Re the Chinese rubbish,, I bought a Chinese metal cutting bandsaw from Clarke 30+ years ago, and a Chinese Fox bandsaw about 6-7 years ago. The metal cutting bandsaw has run perfectly, only in last 5 years needing a power switch and a drive belt. The drive belt failure was mine, as I left it cutting something thin with a bigger than normal toothed band as Prior I had been cutting 3" diameter hard steel. A tooth jammed and by the time I returned the belt was smoking. One phone call to clark (machine mart) and problem solved. The Fox I call the crapomatic. Sometimes I can use it 2 or three times before another repair is needed. There is also the need to change all the bearings each year and currently the table has warped along the groove where the band slides. One side is noticeably higher than the other. This offers the useful feature of cutting non vertically as the workpiece rocks.
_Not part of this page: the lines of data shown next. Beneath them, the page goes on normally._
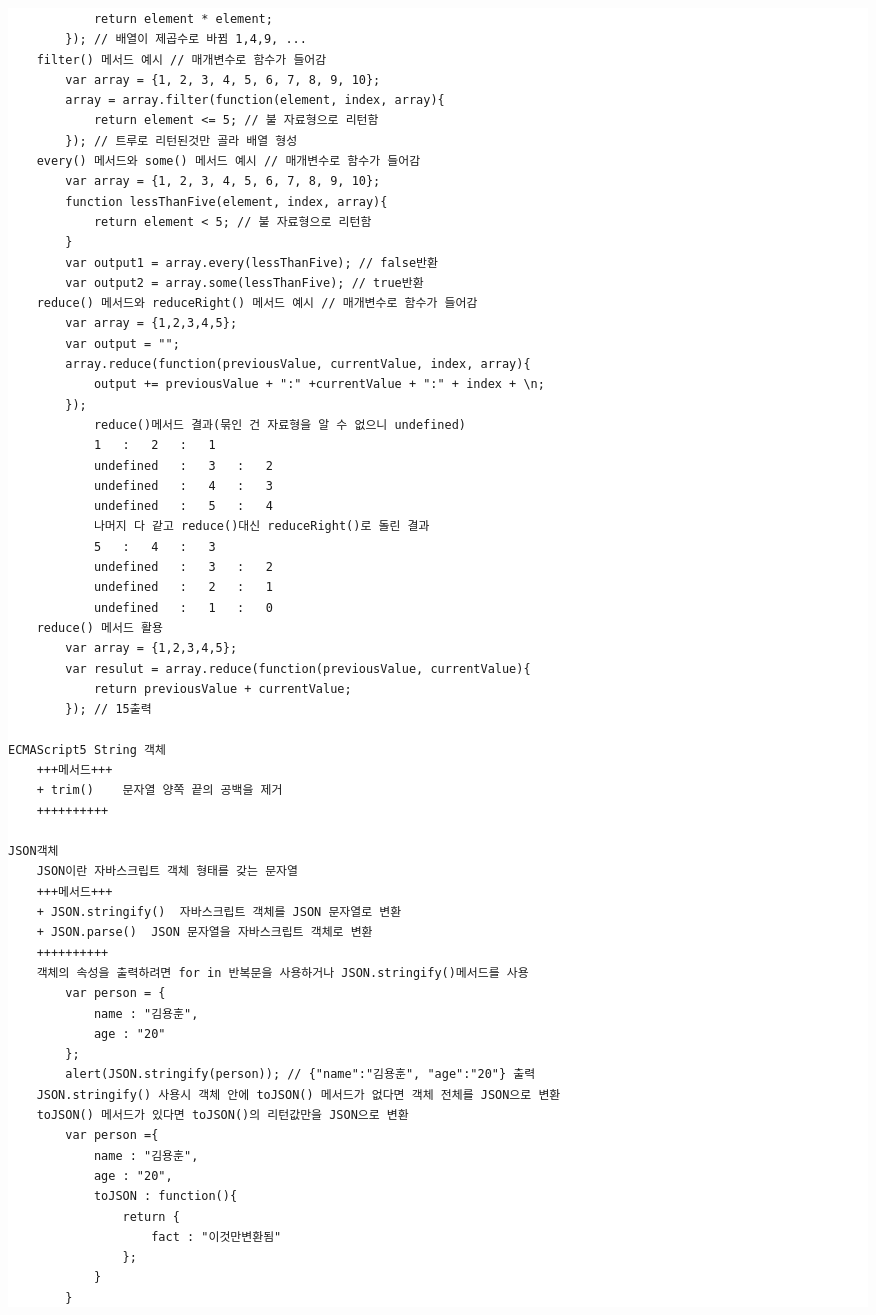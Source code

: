     			return element * element;
    		}); // 배열이 제곱수로 바뀜 1,4,9, ...
    	filter() 메서드 예시 // 매개변수로 함수가 들어감
    		var array = {1, 2, 3, 4, 5, 6, 7, 8, 9, 10};
    		array = array.filter(function(element, index, array){
    			return element <= 5; // 불 자료형으로 리턴함
    		}); // 트루로 리턴된것만 골라 배열 형성
    	every() 메서드와 some() 메서드 예시 // 매개변수로 함수가 들어감
    		var array = {1, 2, 3, 4, 5, 6, 7, 8, 9, 10};
    		function lessThanFive(element, index, array){
    			return element < 5; // 불 자료형으로 리턴함
    		}
    		var output1 = array.every(lessThanFive); // false반환
    		var output2 = array.some(lessThanFive); // true반환
    	reduce() 메서드와 reduceRight() 메서드 예시 // 매개변수로 함수가 들어감
    		var array = {1,2,3,4,5};
    		var output = "";
    		array.reduce(function(previousValue, currentValue, index, array){
    			output += previousValue + ":" +currentValue + ":" + index + \n;
    		});
    			reduce()메서드 결과(묶인 건 자료형을 알 수 없으니 undefined)
    			1	:	2	:	1
    			undefined	:	3	:	2
    			undefined	:	4	:	3
    			undefined	:	5	:	4
    			나머지 다 같고 reduce()대신 reduceRight()로 돌린 결과
    			5	:	4	:	3
    			undefined	:	3	:	2
    			undefined	:	2	:	1
    			undefined	:	1	:	0
    	reduce() 메서드 활용
    		var array = {1,2,3,4,5};
    		var resulut = array.reduce(function(previousValue, currentValue){
    			return previousValue + currentValue;
    		}); // 15출력

    ECMAScript5 String 객체
    	+++메서드+++
    	+ trim()	문자열 양쪽 끝의 공백을 제거
    	++++++++++

    JSON객체
    	JSON이란 자바스크립트 객체 형태를 갖는 문자열
    	+++메서드+++
    	+ JSON.stringify()	자바스크립트 객체를 JSON 문자열로 변환
    	+ JSON.parse()	JSON 문자열을 자바스크립트 객체로 변환
    	++++++++++
    	객체의 속성을 출력하려면 for in 반복문을 사용하거나 JSON.stringify()메서드를 사용
    		var person = {
    			name : "김용훈",
    			age : "20"
    		};
    		alert(JSON.stringify(person)); // {"name":"김용훈", "age":"20"} 출력
    	JSON.stringify() 사용시 객체 안에 toJSON() 메서드가 없다면 객체 전체를 JSON으로 변환
    	toJSON() 메서드가 있다면 toJSON()의 리턴값만을 JSON으로 변환
    		var person ={
    			name : "김용훈",
    			age : "20",
    			toJSON : function(){
    				return {
    					fact : "이것만변환됨"
    				};
    			}
    		}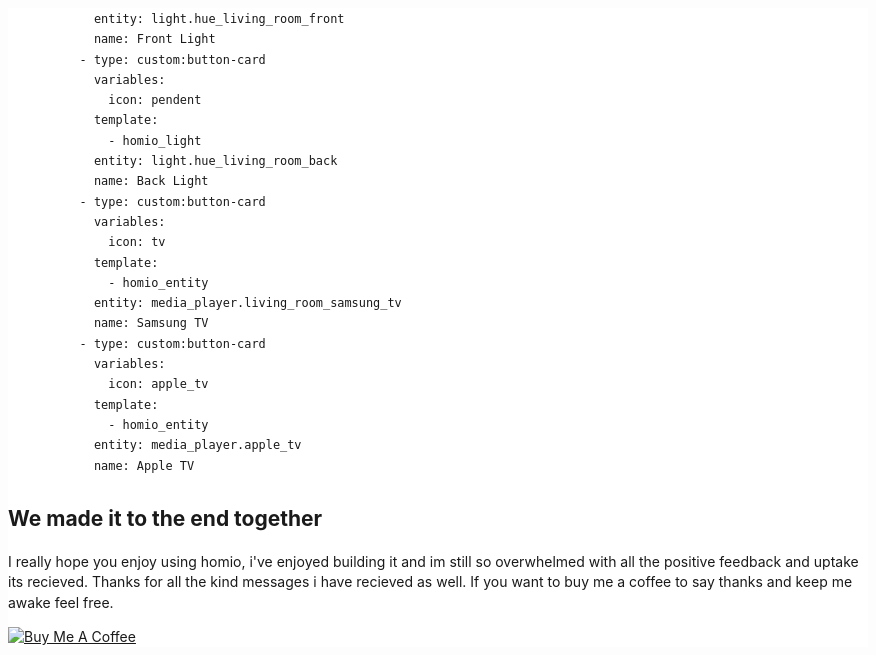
 ```
            entity: light.hue_living_room_front
            name: Front Light
          - type: custom:button-card
            variables:
              icon: pendent
            template:
              - homio_light
            entity: light.hue_living_room_back
            name: Back Light
          - type: custom:button-card
            variables:
              icon: tv
            template:
              - homio_entity
            entity: media_player.living_room_samsung_tv
            name: Samsung TV
          - type: custom:button-card
            variables:
              icon: apple_tv
            template:
              - homio_entity
            entity: media_player.apple_tv
            name: Apple TV
```

## We made it to the end together
I really hope you enjoy using homio, i've enjoyed building it and im still so overwhelmed with all the positive feedback and uptake its recieved. Thanks for all the kind messages i have recieved as well. If you want to buy me a coffee to say thanks and keep me awake feel free.

<a href="https://www.buymeacoffee.com/iamtherufus" target="_blank"><img src="https://cdn.buymeacoffee.com/buttons/default-orange.png" alt="Buy Me A Coffee" height="41" width="174"></a>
You can't go by supplier either. I have bought much from Axminster, the after sales has been excellent . The face plates all fit their lathe perfectly. But the sk114 chuck is a loose fit and rocks on the spindle of the lathe. all the chucks and faceplate on my 1920's metal turning lathe fit perfectly, even the chuck on the adapter plate I made recently (1970)
I bought a set, plus a couple of individual Crown cryo turning tools. All of them have been excellent. I have bought other top range tools from other well known suppliers with variable results. Some work fine others not so good. None have been better that any of the crown cryo tools.
I have come to the conclusion the only way to be sure is to rent what you want for a month or so with an option to buy. Fat chance! That would do away with all the hype and misrepresentation. These days much of the advertising and some of the trading seems to be based on deceit.
sorry for the rant :(
 

Adam W.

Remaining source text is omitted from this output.